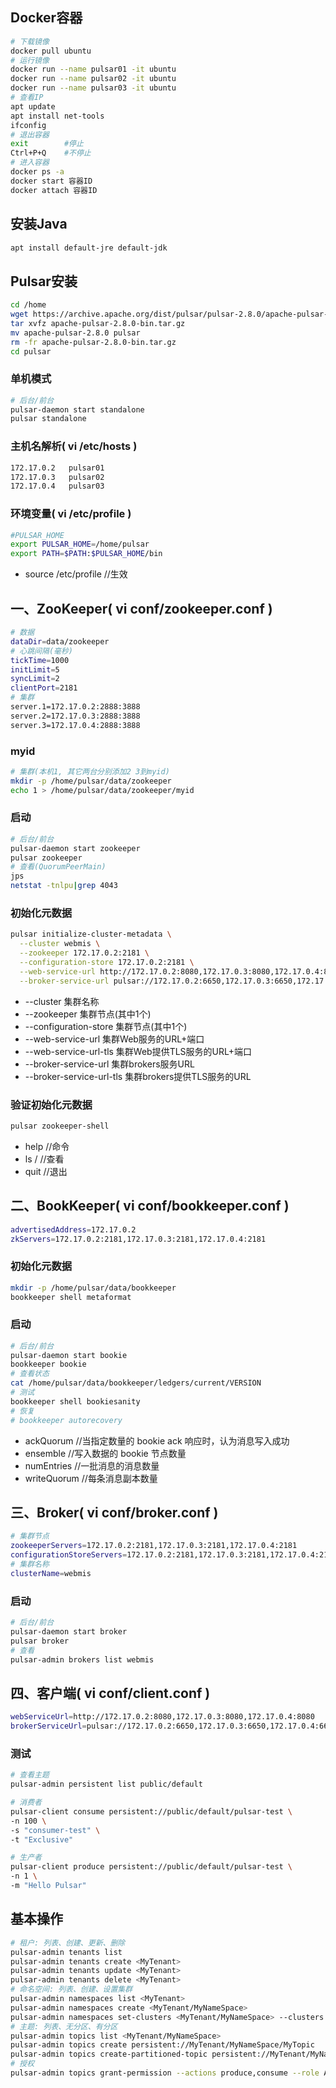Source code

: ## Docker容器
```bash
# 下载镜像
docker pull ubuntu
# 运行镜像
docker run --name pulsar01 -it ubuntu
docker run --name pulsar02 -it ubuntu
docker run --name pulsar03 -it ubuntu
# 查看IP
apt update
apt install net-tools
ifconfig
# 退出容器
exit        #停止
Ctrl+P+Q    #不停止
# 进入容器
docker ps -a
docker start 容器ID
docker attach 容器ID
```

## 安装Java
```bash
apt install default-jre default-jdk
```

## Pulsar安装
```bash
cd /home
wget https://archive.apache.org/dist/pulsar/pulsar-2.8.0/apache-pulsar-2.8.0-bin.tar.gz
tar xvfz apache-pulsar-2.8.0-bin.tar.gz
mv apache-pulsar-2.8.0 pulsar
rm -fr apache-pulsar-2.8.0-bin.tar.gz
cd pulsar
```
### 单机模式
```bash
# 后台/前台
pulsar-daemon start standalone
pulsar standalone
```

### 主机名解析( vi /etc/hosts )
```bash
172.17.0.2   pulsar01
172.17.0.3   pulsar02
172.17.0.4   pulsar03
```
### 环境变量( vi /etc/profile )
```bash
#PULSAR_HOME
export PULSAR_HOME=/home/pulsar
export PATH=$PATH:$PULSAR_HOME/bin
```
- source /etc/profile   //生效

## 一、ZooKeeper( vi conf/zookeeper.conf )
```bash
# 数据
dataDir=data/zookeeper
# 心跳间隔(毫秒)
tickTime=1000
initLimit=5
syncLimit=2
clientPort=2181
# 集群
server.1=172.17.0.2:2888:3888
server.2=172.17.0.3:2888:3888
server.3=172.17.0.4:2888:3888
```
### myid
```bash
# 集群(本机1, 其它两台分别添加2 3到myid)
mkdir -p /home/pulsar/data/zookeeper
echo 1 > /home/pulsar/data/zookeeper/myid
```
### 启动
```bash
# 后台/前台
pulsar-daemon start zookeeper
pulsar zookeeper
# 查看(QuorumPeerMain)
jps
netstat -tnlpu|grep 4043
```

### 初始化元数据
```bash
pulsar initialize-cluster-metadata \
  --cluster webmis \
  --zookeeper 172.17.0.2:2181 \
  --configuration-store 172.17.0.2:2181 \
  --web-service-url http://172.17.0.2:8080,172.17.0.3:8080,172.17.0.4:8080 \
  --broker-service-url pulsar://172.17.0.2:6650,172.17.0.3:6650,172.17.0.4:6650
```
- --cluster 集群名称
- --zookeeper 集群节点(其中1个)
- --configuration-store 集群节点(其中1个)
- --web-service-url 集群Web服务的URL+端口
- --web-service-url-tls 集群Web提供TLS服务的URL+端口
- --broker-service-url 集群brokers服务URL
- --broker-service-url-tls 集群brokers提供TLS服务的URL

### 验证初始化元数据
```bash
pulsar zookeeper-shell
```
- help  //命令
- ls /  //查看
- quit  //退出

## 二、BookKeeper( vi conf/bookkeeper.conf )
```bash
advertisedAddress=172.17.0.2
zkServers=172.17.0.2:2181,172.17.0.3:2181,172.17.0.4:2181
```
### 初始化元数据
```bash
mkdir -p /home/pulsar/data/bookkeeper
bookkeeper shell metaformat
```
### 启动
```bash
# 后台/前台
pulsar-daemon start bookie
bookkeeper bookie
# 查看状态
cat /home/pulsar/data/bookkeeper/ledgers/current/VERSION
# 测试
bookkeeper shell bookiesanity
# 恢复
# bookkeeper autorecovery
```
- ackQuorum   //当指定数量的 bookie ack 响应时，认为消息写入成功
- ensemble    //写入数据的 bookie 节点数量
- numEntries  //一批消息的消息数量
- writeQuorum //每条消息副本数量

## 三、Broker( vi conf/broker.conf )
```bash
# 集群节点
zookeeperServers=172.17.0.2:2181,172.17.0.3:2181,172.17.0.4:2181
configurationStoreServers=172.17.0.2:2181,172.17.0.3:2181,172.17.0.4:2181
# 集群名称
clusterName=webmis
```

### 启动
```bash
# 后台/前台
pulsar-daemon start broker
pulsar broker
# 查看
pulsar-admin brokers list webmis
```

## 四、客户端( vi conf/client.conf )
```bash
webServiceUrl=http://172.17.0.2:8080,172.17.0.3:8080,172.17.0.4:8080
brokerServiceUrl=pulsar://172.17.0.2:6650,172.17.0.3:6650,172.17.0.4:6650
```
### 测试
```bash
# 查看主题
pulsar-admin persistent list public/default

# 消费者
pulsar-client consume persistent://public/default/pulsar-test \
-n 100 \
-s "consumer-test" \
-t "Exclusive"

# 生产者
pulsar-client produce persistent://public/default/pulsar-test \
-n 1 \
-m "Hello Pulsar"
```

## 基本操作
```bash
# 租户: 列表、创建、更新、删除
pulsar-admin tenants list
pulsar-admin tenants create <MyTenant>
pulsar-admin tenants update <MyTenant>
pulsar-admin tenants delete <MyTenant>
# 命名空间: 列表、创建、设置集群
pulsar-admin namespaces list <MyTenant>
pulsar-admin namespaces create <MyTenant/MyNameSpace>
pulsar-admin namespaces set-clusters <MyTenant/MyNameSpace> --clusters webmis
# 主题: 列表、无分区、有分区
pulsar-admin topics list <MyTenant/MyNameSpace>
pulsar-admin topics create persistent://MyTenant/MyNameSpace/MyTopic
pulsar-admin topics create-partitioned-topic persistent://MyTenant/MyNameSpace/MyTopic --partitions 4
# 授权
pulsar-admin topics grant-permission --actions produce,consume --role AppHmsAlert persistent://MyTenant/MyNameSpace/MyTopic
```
---
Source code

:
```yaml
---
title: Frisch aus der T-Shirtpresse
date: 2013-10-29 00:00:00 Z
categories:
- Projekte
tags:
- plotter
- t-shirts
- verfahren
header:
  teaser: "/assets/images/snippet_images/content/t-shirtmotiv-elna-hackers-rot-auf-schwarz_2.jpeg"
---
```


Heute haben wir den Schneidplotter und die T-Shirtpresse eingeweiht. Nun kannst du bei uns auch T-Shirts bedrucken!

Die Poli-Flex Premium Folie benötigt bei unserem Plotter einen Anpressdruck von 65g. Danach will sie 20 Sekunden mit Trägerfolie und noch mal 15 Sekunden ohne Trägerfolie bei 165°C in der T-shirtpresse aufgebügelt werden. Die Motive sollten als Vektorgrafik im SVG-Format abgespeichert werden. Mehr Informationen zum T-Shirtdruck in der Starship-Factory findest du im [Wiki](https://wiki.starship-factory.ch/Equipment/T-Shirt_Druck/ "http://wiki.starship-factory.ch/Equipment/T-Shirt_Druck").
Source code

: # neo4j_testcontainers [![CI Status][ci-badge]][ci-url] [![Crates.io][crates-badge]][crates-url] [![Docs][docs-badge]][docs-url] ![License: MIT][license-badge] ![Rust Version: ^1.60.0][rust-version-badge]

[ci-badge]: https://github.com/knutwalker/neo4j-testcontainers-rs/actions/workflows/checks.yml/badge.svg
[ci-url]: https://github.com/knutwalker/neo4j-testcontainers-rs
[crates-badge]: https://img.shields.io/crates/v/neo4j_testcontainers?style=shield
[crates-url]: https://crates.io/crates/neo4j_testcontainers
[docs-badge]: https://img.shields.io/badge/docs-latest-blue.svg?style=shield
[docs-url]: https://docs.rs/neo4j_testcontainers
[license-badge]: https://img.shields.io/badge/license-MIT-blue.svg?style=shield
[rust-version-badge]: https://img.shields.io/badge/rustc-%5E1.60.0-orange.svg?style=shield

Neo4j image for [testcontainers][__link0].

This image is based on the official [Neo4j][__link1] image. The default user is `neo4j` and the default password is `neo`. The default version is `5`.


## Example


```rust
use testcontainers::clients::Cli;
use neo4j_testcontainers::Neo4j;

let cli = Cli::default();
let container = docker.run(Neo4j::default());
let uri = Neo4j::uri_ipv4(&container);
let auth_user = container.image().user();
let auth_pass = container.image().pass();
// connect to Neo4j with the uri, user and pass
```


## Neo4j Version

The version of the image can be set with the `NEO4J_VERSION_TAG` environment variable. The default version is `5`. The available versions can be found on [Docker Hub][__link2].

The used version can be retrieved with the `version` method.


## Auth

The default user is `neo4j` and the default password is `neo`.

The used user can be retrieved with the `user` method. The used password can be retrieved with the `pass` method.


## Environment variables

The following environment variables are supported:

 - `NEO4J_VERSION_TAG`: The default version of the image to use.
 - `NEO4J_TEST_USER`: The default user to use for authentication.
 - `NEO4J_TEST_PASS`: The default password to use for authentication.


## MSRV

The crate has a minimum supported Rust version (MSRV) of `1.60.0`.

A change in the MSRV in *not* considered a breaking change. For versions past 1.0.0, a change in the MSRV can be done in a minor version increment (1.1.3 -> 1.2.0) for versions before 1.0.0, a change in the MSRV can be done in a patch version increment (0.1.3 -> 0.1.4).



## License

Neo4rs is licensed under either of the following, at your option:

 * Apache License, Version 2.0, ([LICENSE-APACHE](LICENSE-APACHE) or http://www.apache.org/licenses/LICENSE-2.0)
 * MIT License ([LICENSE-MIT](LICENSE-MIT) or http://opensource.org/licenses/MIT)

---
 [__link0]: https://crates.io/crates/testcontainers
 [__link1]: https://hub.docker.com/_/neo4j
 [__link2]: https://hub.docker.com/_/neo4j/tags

• **What the task asks**
Work through the data and report how many of its lines hold the word "actions", giving only the figure.

• **Answer area**
2